The Nance is an entertaining production but ultimately a very sad story. Nathan Lane plays Chancy Miles, a nance, both on and off the stage. For the early part of the story, Chancy’s life and success flourishes as a result of his vaudeville talent as well as a chance encounter with Ned. The encounter takes place in a Greenwich Village Horn & Hardart Automat. Automats rapidly disappeared when I was a young kid but I was one of many who were fascinated by having the food in little compartments, behind glass doors and just a nickel and a dime away. I’m clearly dating myself by remembering Automats, but when the last one in New York (42nd Street and Third Avenue) disappeared in 1991, I felt it was a real loss.

As The Nance evolves, Chancy and his behavior both on and off stage clash with increasingly conservative anti gay values and laws. He gets arrested, ultimately loses his job, and worst of all, he loses his significant other. Furthermore, vaudeville is dead in New York and Chancy can’t go elsewhere to work because of his parole board restrictions.

It’s nice to fast forward at moments like this and reflect on what has been a significant decline in discrimination in recent years. An African American President, and gay marriage are just two examples of what for me is a more free, more open, more tolerant world. I’m pleased to be alive at a time like this.

But I think we also have to remember what did happen, and be vigilant in making sure that progress is expanded and not eroded. We need to admit what we have done wrong. Our society and all societies have made and are still making mistakes.

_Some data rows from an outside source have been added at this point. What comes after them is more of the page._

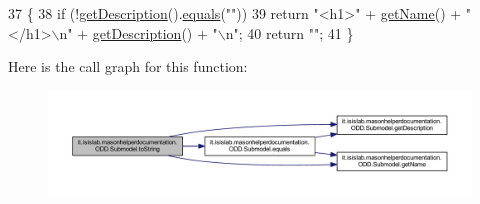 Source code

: \begin{DoxyCode}
37                             \{
38         \textcolor{keywordflow}{if} (!\hyperlink{classit_1_1isislab_1_1masonhelperdocumentation_1_1_o_d_d_1_1_submodel_ac22c78907427d00f274530347f035149}{getDescription}().\hyperlink{classit_1_1isislab_1_1masonhelperdocumentation_1_1_o_d_d_1_1_submodel_a2bb03f7d258a5e882219eaf7dd3b8257}{equals}(\textcolor{stringliteral}{""}))
39             \textcolor{keywordflow}{return} \textcolor{stringliteral}{"<h1>"} + \hyperlink{classit_1_1isislab_1_1masonhelperdocumentation_1_1_o_d_d_1_1_submodel_a25ea4ffe85d1b3ce42d22160e573cb50}{getName}() + \textcolor{stringliteral}{"</h1>\(\backslash\)n"} + \hyperlink{classit_1_1isislab_1_1masonhelperdocumentation_1_1_o_d_d_1_1_submodel_ac22c78907427d00f274530347f035149}{getDescription}() + \textcolor{stringliteral}{"\(\backslash\)n"};
40         \textcolor{keywordflow}{return} \textcolor{stringliteral}{""};
41     \}
\end{DoxyCode}


Here is the call graph for this function\-:
\nopagebreak
\begin{figure}[H]
\begin{center}
\leavevmode
\includegraphics[width=350pt]{classit_1_1isislab_1_1masonhelperdocumentation_1_1_o_d_d_1_1_submodel_ab71b66743f9c7314f3e5ec16dccf9173_cgraph}
\end{center}
\end{figure}




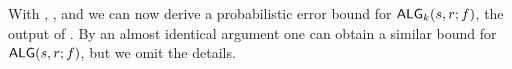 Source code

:


With , , and  we can now derive a probabilistic error bound for $\textsf{\textup{ALG}}_k(s,r;f)$, the output of . By an almost identical argument one can obtain a similar bound for $\textsf{\textup{ALG}}(s,r;f)$, but we omit the details. 


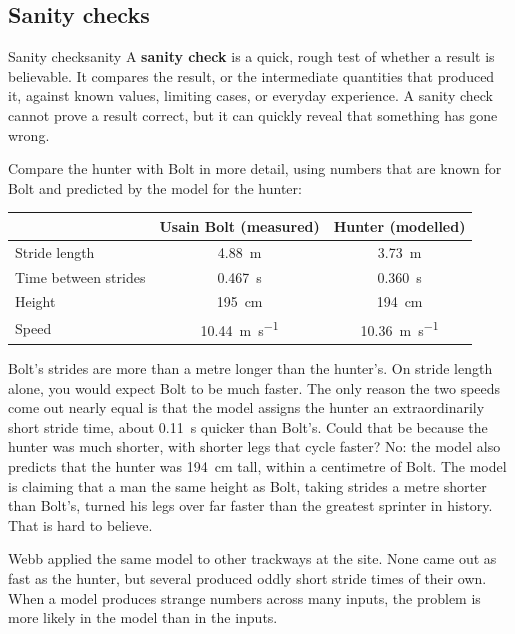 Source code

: \documentclass[11pt,twoside,openany]{book}
\newcounter{check}[chapter]
\begin{document}
\subsection{Sanity checks}

\begin{definition}{Sanity check}{sanity}
A \textbf{sanity check} is a quick, rough test of whether a result is believable. It compares the result, or the intermediate quantities that produced it, against known values, limiting cases, or everyday experience. A sanity check cannot prove a result correct, but it can quickly reveal that something has gone wrong.
\end{definition}

Compare the hunter with Bolt in more detail, using numbers that are known for Bolt and predicted by the model for the hunter:

\begin{center}
\renewcommand{\arraystretch}{1.2}
\begin{tabular}{lcc}
\toprule
 & Usain Bolt (measured) & Hunter (modelled) \\
\midrule
Stride length & \SI{4.88}{\metre} & \SI{3.73}{\metre} \\
Time between strides & \SI{0.467}{\second} & \SI{0.360}{\second} \\
Height & \SI{195}{\centi\metre} & \SI{194}{\centi\metre} \\
Speed & \SI{10.44}{\metre\per\second} & \SI{10.36}{\metre\per\second} \\
\bottomrule
\end{tabular}
\end{center}

Bolt's strides are more than a metre longer than the hunter's. On stride length alone, you would expect Bolt to be much faster. The only reason the two speeds come out nearly equal is that the model assigns the hunter an extraordinarily short stride time, about \SI{0.11}{\second} quicker than Bolt's. Could that be because the hunter was much shorter, with shorter legs that cycle faster? No: the model also predicts that the hunter was \SI{194}{\centi\metre} tall, within a centimetre of Bolt. The model is claiming that a man the same height as Bolt, taking strides a metre shorter than Bolt's, turned his legs over far faster than the greatest sprinter in history. That is hard to believe.

Webb applied the same model to other trackways at the site. None came out as fast as the hunter, but several produced oddly short stride times of their own. When a model produces strange numbers across many inputs, the problem is more likely in the model than in the inputs.
\end{document}
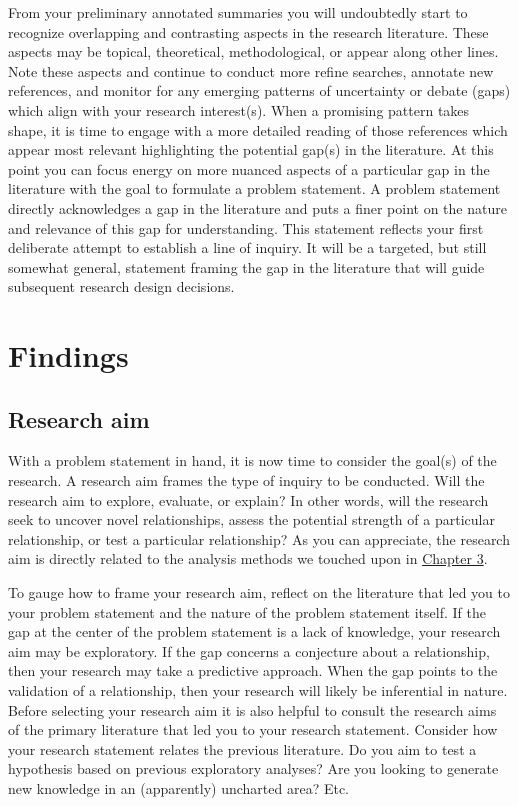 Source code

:\documentclass[
  letterpaper,
]{latex/krantz}
\begin{document}
From your preliminary annotated summaries you will undoubtedly start to
recognize overlapping and contrasting aspects in the research
literature. These aspects may be topical, theoretical, methodological,
or appear along other lines. Note these aspects and continue to conduct
more refine searches, annotate new references, and monitor for any
emerging patterns of uncertainty or debate (gaps) which align with your
research interest(s). When a promising pattern takes shape, it is time
to engage with a more detailed reading of those references which appear
most relevant highlighting the potential gap(s) in the literature. At
this point you can focus energy on more nuanced aspects of a particular
gap in the literature with the goal to formulate a problem statement. A
problem statement directly acknowledges a gap in the literature and puts
a finer point on the nature and relevance of this gap for understanding.
This statement reflects your first deliberate attempt to establish a
line of inquiry. It will be a targeted, but still somewhat general,
statement framing the gap in the literature that will guide subsequent
research design decisions.

\hypertarget{findings}{%
\section{Findings}\label{findings}}

\hypertarget{research-aim}{%
\subsection{Research aim}\label{research-aim}}

With a problem statement in hand, it is now time to consider the goal(s)
of the research. A research aim frames the type of inquiry to be
conducted. Will the research aim to explore, evaluate, or explain? In
other words, will the research seek to uncover novel relationships,
assess the potential strength of a particular relationship, or test a
particular relationship? As you can appreciate, the research aim is
directly related to the analysis methods we touched upon in
\protect\hyperlink{sec-approaching-analysis}{Chapter 3}.

To gauge how to frame your research aim, reflect on the literature that
led you to your problem statement and the nature of the problem
statement itself. If the gap at the center of the problem statement is a
lack of knowledge, your research aim may be exploratory. If the gap
concerns a conjecture about a relationship, then your research may take
a predictive approach. When the gap points to the validation of a
relationship, then your research will likely be inferential in nature.
Before selecting your research aim it is also helpful to consult the
research aims of the primary literature that led you to your research
statement. Consider how your research statement relates the previous
literature. Do you aim to test a hypothesis based on previous
exploratory analyses? Are you looking to generate new knowledge in an
(apparently) uncharted area? Etc.
\end{document}
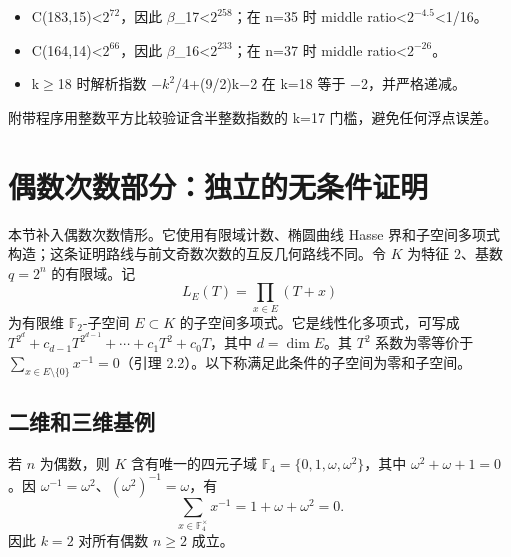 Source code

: \documentclass[11pt]{ctexart}
\begin{document}
\begin{itemize}

\item C(183,15)<\ensuremath{2^{72}}，因此 \ensuremath{\beta}\_17<\ensuremath{2^{258}}；在 n=35 时 middle ratio<\ensuremath{2^{-4.5}}<1/16。

\item C(164,14)<\ensuremath{2^{66}}，因此 \ensuremath{\beta}\_16<\ensuremath{2^{233}}；在 n=37 时 middle ratio<\ensuremath{2^{-26}}。

\item k\ensuremath{\ge}18 时解析指数 −\ensuremath{k^2}/4+(9/2)k−2 在 k=18 等于 −2，并严格递减。

\end{itemize}

附带程序用整数平方比较验证含半整数指数的 k=17 门槛，避免任何浮点误差。

\section{偶数次数部分：独立的无条件证明}

本节补入偶数次数情形。它使用有限域计数、椭圆曲线 Hasse 界和子空间多项式构造；这条证明路线与前文奇数次数的互反几何路线不同。令 $K$ 为特征 $2$、基数 $q=2^n$ 的有限域。记
\[
L_E(T)=\prod_{x\in E}(T+x)
\]
为有限维 $\mathbb F_2$-子空间 $E\subset K$ 的子空间多项式。它是线性化多项式，可写成 $T^{2^d}+c_{d-1}T^{2^{d-1}}+\cdots+c_1T^2+c_0T$，其中 $d=\dim E$。其 $T^2$ 系数为零等价于 $\sum_{x\in E\setminus\{0\}}x^{-1}=0$（引理 2.2）。以下称满足此条件的子空间为零和子空间。

\subsection{二维和三维基例}

若 $n$ 为偶数，则 $K$ 含有唯一的四元子域 $\mathbb F_4=\{0,1,\omega,\omega^2\}$，其中 $\omega^2+\omega+1=0$。因 $\omega^{-1}=\omega^2$、$(\omega^2)^{-1}=\omega$，有
\[
\sum_{x\in\mathbb F_4^\times}x^{-1}=1+\omega+\omega^2=0.
\]
因此 $k=2$ 对所有偶数 $n\ge2$ 成立。
\end{document}
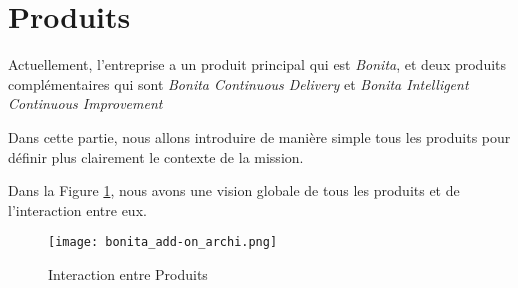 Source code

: \section{Produits} \label{produits}
Actuellement, l'entreprise a un produit principal qui est \emph{Bonita}, et deux produits complémentaires qui sont \textit{Bonita Continuous Delivery} et \textit{Bonita Intelligent Continuous Improvement}

Dans cette partie, nous allons introduire de manière simple tous les produits pour définir plus clairement le contexte de la mission.

Dans la Figure \ref{fig:bonita_add-on}, nous avons une vision globale de tous les produits et de l'interaction entre eux.

\begin{figure}[!ht]
\centering
\texttt{[image: bonita\_add-on\_archi.png]}
\caption{Interaction entre Produits}
\label{fig:bonita_add-on}
\end{figure}




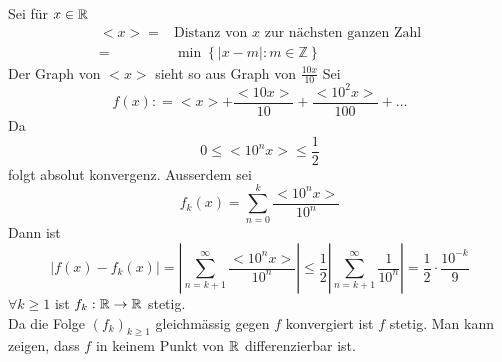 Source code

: \noindent Sei für $x\in\mathbb{R}$ 
\begin{align*}
<x> =&\text{Distanz von $x$ zur nächsten ganzen Zahl}\\
=&\min\left\{ \left| x-m\right|:m\in\mathbb{Z}\right\}
\end{align*}
Der Graph von $<x>$ sieht so aus 
Graph von $\frac{10x}{10}$ 
Sei 
\[f\left( x \right): =  < x >  + \frac{{ < 10x > }}{{10}} + \frac{{ < {{10}^2}x > }}{{100}} +  \ldots \]
Da 
\[0 \le  < {10^n}x >  \le \frac{1}{2}\]
folgt absolut konvergenz. Ausserdem sei 
\[{f_k}\left( x \right) = \sum\limits_{n = 0}^k {\frac{{ < {{10}^n}x > }}{{{{10}^n}}}} \]
Dann ist 
\[\left| {f\left( x \right) - {f_k}\left( x \right)} \right| = \left| {\sum\limits_{n = k + 1}^\infty  {\frac{{ < {{10}^n}x > }}{{{{10}^n}}}} } \right| \le \frac{1}{2}\left| {\sum\limits_{n = k + 1}^\infty  {\frac{1}{{{{10}^n}}}} } \right| = \frac{1}{2} \cdot \frac{{{{10}^{ - k}}}}{9}\]
$\forall k\geq 1$ ist $f_k:\mathbb{R}\to\mathbb{R}$ stetig. \\

Da die Folge $\left( f_k\right)_{k\geq 1}$ gleichmässig gegen $f$ konvergiert ist $f$ stetig. Man kann zeigen, dass $f$ in keinem Punkt von $\mathbb{R}$ differenzierbar ist. 
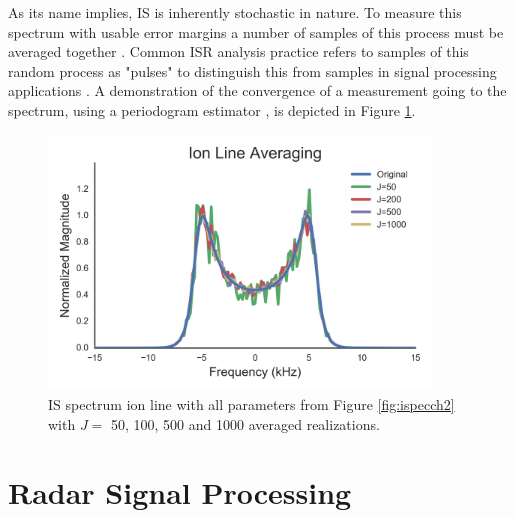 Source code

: As its name implies, IS is inherently stochastic in nature. To measure this spectrum with usable error margins a number of samples of this process must be averaged together \cite{Diaz:2008co}. Common ISR analysis practice refers to samples of this random process as "pulses" to distinguish this from samples in signal processing applications \cite{dtsp:openhiem}. A demonstration of the convergence of a measurement going to the spectrum, using a periodogram estimator \cite{kay1988modern}, is depicted in Figure \ref{fig:ispecch2ave}.
\begin{figure}[!t]
\centering
\includegraphics[width=4in]{Specionave}
\caption{IS spectrum ion line with all parameters from Figure \ref{fig:ispecch2} with $J =$ 50, 100, 500 and 1000 averaged realizations. }
\label{fig:ispecch2ave}
\end{figure}

\section{Radar Signal Processing}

To airbrush history and sugar coat mistakes so that we look perfect and always virtuous is to deny reality. We have not always done the right thing, both at home and abroad. The mistakes we have made are serious, though overall our progress and our good work has been impressive.

In educating our kids from an early age, through lifelong learning, we need to pay special attention to teaching reality, the good, the bad, and the ugly. What we have accomplished and what we still have to do, is less likely to be taken for granted if we know where we started.